The US Marine Corps is testing the use a large concrete-based 3D printer to rapidly create barracks. The project has taken place at the US Army Engineer Research and Development Center in Illinois, where the I Marine Expeditionary Force used the printer to create a 500-sqft barracks hut in only 40 hours. Such technology could be used following natural disasters, among other things.
Concrete 3D-printers aren’t a new invention, but they haven’t been adopted by any military as a tool. That could change in the near future, according to the US Marines, which reports that its Additive Manufacturing Team at the Marine Corps Systems Command worked with the I Marine Expeditionary Force in Illinois.

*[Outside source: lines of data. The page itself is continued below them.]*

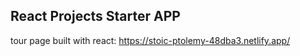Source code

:## React Projects Starter APP
 tour page built with react: https://stoic-ptolemy-48dba3.netlify.app/
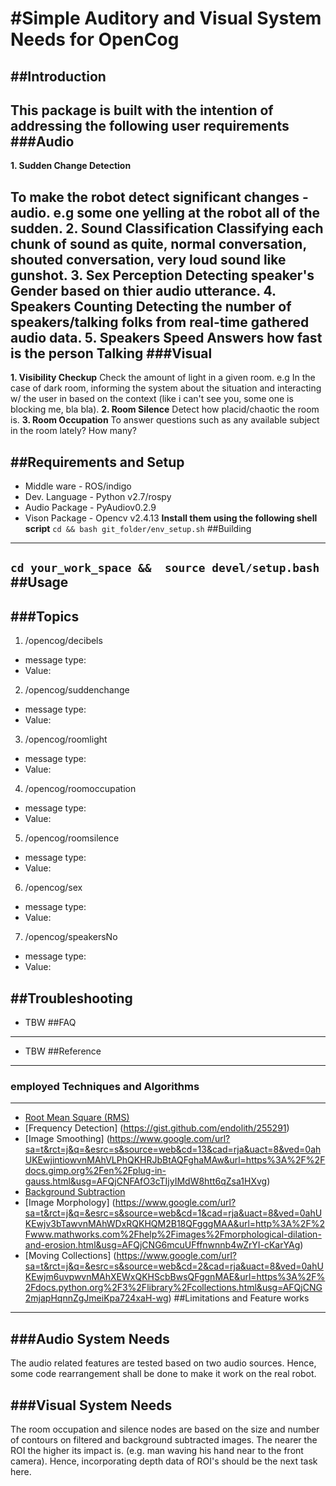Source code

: #Simple Auditory and  Visual System Needs for OpenCog
=======
##Introduction
------------
**This package is built with the intention of addressing the following user requirements**
###Audio
------------
**1. Sudden Change Detection**

To make the robot detect significant changes -audio. e.g some one yelling at the robot  all of the sudden.
**2. Sound Classification**
Classifying each chunk of sound as quite, normal conversation, shouted conversation, very loud sound like gunshot.
**3. Sex Perception**
Detecting speaker's Gender based on thier audio utterance.
**4. Speakers Counting**
Detecting the number of speakers/talking folks from real-time gathered audio data.
**5. Speakers Speed**
Answers how fast is the person Talking
###Visual
------------
**1. Visibility Checkup**
Check the amount of light in a given room. e.g In the case of dark room, informing the system about the situation and interacting w/ the user in based on the context (like i can't see you, some one is blocking me, bla bla).
**2. Room Silence**
Detect how placid/chaotic the room is.
**3. Room Occupation**
To answer questions such as any available subject in the room lately? How many?

##Requirements and Setup
------------
- Middle ware     - ROS/indigo
- Dev. Language  - Python v2.7/rospy
- Audio Package  - PyAudiov0.2.9
- Vison Package   - Opencv v2.4.13
**Install them using the following shell script**
`cd && bash git_folder/env_setup.sh`
##Building
------------
`cd your_work_space &&  source devel/setup.bash`
##Usage
------------
###Topics 
------------
1. /opencog/decibels
* message type:
* Value:
2. /opencog/suddenchange
* message type: 
* Value:
3. /opencog/roomlight
* message type:
* Value:

4. /opencog/roomoccupation
* message type:
* Value:
5. /opencog/roomsilence
* message type:
* Value:

6. /opencog/sex
* message type:
* Value:

7. /opencog/speakersNo
* message type:
* Value:

##Troubleshooting
------------
- TBW
##FAQ
------------
- TBW
##Reference
------------
### employed Techniques and Algorithms
------------
- [Root Mean Square (RMS)](http://www.gaussianwaves.com/2015/07/significance-of-rms-root-mean-square-value/)
- [Frequency Detection] (https://gist.github.com/endolith/255291) 
- [Image Smoothing] (https://www.google.com/url?sa=t&rct=j&q=&esrc=s&source=web&cd=13&cad=rja&uact=8&ved=0ahUKEwjintiowvnMAhVLPhQKHRJbBtAQFghaMAw&url=https%3A%2F%2Fdocs.gimp.org%2Fen%2Fplug-in-gauss.html&usg=AFQjCNFAfO3cTIjyIMdW8htt6qZsa1HXvg)
- [Background Subtraction](http://docs.opencv.org/2.4/doc/tutorials/imgproc/threshold/threshold.html)
- [Image Morphology] (https://www.google.com/url?sa=t&rct=j&q=&esrc=s&source=web&cd=1&cad=rja&uact=8&ved=0ahUKEwjv3bTawvnMAhWDxRQKHQM2B18QFgggMAA&url=http%3A%2F%2Fwww.mathworks.com%2Fhelp%2Fimages%2Fmorphological-dilation-and-erosion.html&usg=AFQjCNG6mcuUFffnwnnb4wZrYI-cKarYAg)
- [Moving Collections] (https://www.google.com/url?sa=t&rct=j&q=&esrc=s&source=web&cd=2&cad=rja&uact=8&ved=0ahUKEwjm6uvpwvnMAhXEWxQKHScbBwsQFggnMAE&url=https%3A%2F%2Fdocs.python.org%2F3%2Flibrary%2Fcollections.html&usg=AFQjCNG2mjapHqnnZgJmeiKpa724xaH-wg)
##Limitations and Feature works
------------

###Audio System Needs
------------
The audio related features are tested based on two audio sources. Hence, some code rearrangement shall be done to make it work on the real robot.

###Visual System Needs
------------
The room occupation and silence nodes are based on the size and number of contours on filtered and background subtracted images. The nearer the ROI the higher its impact is. (e.g. man waving his hand near to the front camera). Hence, incorporating depth data of ROI's should be the next task here.







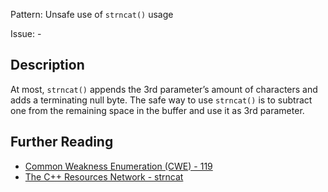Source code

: Pattern: Unsafe use of `strncat()` usage

Issue: -

## Description

At most, `strncat()` appends the 3rd parameter’s amount of characters and adds a terminating null byte.
The safe way to use `strncat()` is to subtract one from the remaining space in the buffer and use it as 3rd parameter.

## Further Reading

* [Common Weakness Enumeration (CWE) - 119](https://cwe.mitre.org/data/definitions/119.html)
* [The C++ Resources Network - strncat](http://www.cplusplus.com/reference/cstring/strncat/)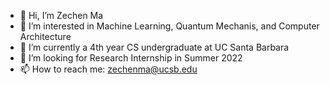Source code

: - 👋 Hi, I’m Zechen Ma
- 👀 I’m interested in Machine Learning, Quantum Mechanis, and Computer Architecture
- 🌱 I’m currently a 4th year CS undergraduate at UC Santa Barbara
- 💞️ I’m looking for Research Internship in Summer 2022
- 📫 How to reach me: zechenma@ucsb.edu

<!---
ZechenM/ZechenM is a ✨ special ✨ repository because its `README.md` (this file) appears on your GitHub profile.
You can click the Preview link to take a look at your changes.
--->
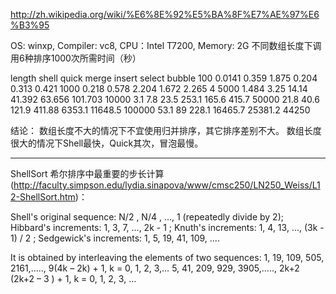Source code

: http://zh.wikipedia.org/wiki/%E6%8E%92%E5%BA%8F%E7%AE%97%E6%B3%95

OS: winxp, Compiler: vc8, CPU：Intel T7200,  Memory: 2G
不同数组长度下调用6种排序1000次所需时间（秒）

length          shell           quick           merge           insert          select          bubble
100             0.0141          0.359           1.875           0.204           0.313           0.421
1000            0.218           0.578           2.204           1.672           2.265           4
5000            1.484           3.25            14.14           41.392          63.656          101.703
10000           3.1             7.8             23.5            253.1           165.6           415.7
50000           21.8            40.6            121.9           411.88          6353.1          11648.5
100000          53.1            89              228.1           16465.7         25381.2         44250


结论：
数组长度不大的情况下不宜使用归并排序，其它排序差别不大。
数组长度很大的情况下Shell最快，Quick其次，冒泡最慢。

----------------------------------------------------------------------
ShellSort
希尔排序中最重要的步长计算(http://faculty.simpson.edu/lydia.sinapova/www/cmsc250/LN250_Weiss/L12-ShellSort.htm)：

Shell's original sequence: N/2 , N/4 , ..., 1 (repeatedly divide by 2);
Hibbard's increments: 1, 3, 7, ..., 2k - 1 ;
Knuth's increments: 1, 4, 13, ..., (3k - 1) / 2 ;
Sedgewick's increments: 1, 5, 19, 41, 109, ....

It is obtained by interleaving the elements of two sequences:
1, 19, 109, 505, 2161,….., 9(4k – 2k) + 1,    k = 0, 1, 2, 3,…
5, 41, 209, 929, 3905,….., 2k+2 (2k+2 – 3 ) + 1,   k = 0, 1, 2, 3, …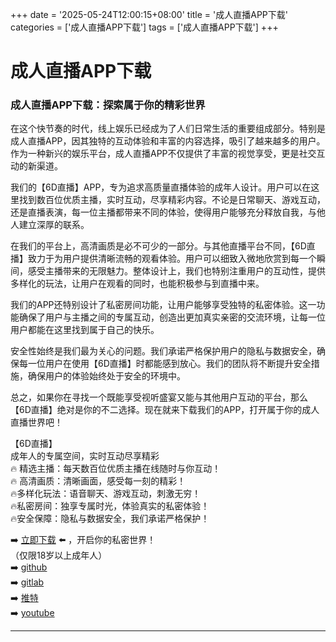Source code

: +++
date = '2025-05-24T12:00:15+08:00'
title = '成人直播APP下载'
categories = ['成人直播APP下载']
tags = ['成人直播APP下载']
+++

# 成人直播APP下载

### 成人直播APP下载：探索属于你的精彩世界

在这个快节奏的时代，线上娱乐已经成为了人们日常生活的重要组成部分。特别是成人直播APP，因其独特的互动体验和丰富的内容选择，吸引了越来越多的用户。作为一种新兴的娱乐平台，成人直播APP不仅提供了丰富的视觉享受，更是社交互动的新渠道。

我们的【6D直播】APP，专为追求高质量直播体验的成年人设计。用户可以在这里找到数百位优质主播，实时互动，尽享精彩内容。不论是日常聊天、游戏互动，还是直播表演，每一位主播都带来不同的体验，使得用户能够充分释放自我，与他人建立深厚的联系。

在我们的平台上，高清画质是必不可少的一部分。与其他直播平台不同，【6D直播】致力于为用户提供清晰流畅的观看体验。用户可以细致入微地欣赏到每一个瞬间，感受主播带来的无限魅力。整体设计上，我们也特别注重用户的互动性，提供多样化的玩法，让用户在观看的同时，也能积极参与到直播中来。

我们的APP还特别设计了私密房间功能，让用户能够享受独特的私密体验。这一功能确保了用户与主播之间的专属互动，创造出更加真实亲密的交流环境，让每一位用户都能在这里找到属于自己的快乐。

安全性始终是我们最为关心的问题。我们承诺严格保护用户的隐私与数据安全，确保每一位用户在使用【6D直播】时都能感到放心。我们的团队将不断提升安全措施，确保用户的体验始终处于安全的环境中。

总之，如果你在寻找一个既能享受视听盛宴又能与其他用户互动的平台，那么【6D直播】绝对是你的不二选择。现在就来下载我们的APP，打开属于你的成人直播世界吧！

【6D直播】  
成年人的专属空间，实时互动尽享精彩  
🔥 精选主播：每天数百位优质主播在线随时与你互动！  
🔥 高清画质：清晰画面，感受每一刻的精彩！  
🔥多样化玩法：语音聊天、游戏互动，刺激无穷！  
🔥私密房间：独享专属时光，体验真实的私密体验！  
🔥安全保障：隐私与数据安全，我们承诺严格保护！  

➡️ [立即下载](https://down123.s3.ap-east-1.amazonaws.com/down/down.html?channelCode=blog) ⬅️ ，开启你的私密世界！  
（仅限18岁以上成年人）  
➡️ [github](https://aldult-live.github.io/)  
➡️ [gitlab](https://seo-09598d.gitlab.io/)  
➡️ [推特](https://x.com/wegame33)  
➡️ [youtube](https://www.youtube.com/@6Dlive)  

---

Working also with the Navy Seabees and US Army, the Marines used a concrete 3D printer to produce a relatively large barracks, demonstrating the use of a concept that may pave the way for rapid barrack creation in the future.
The Marines claim this is the first time this type of exercise has been performed; though similar printers have been used in the past to create buildings, it has never happened entirely at once and onsite. Marines were tasked with continually filling the printer with concrete and monitoring the printing process, which involved placing the concrete down as stacked layers.
The entire process took a bit less than two days, but it is possible the process could be reduced to a single day by using a robot for mixing and feeding the concrete. This is compared to the usual 5-day task of constructing a barracks hut using wood, a process that requires 10 Marines to complete versus the printer’s 4 Marines requirement.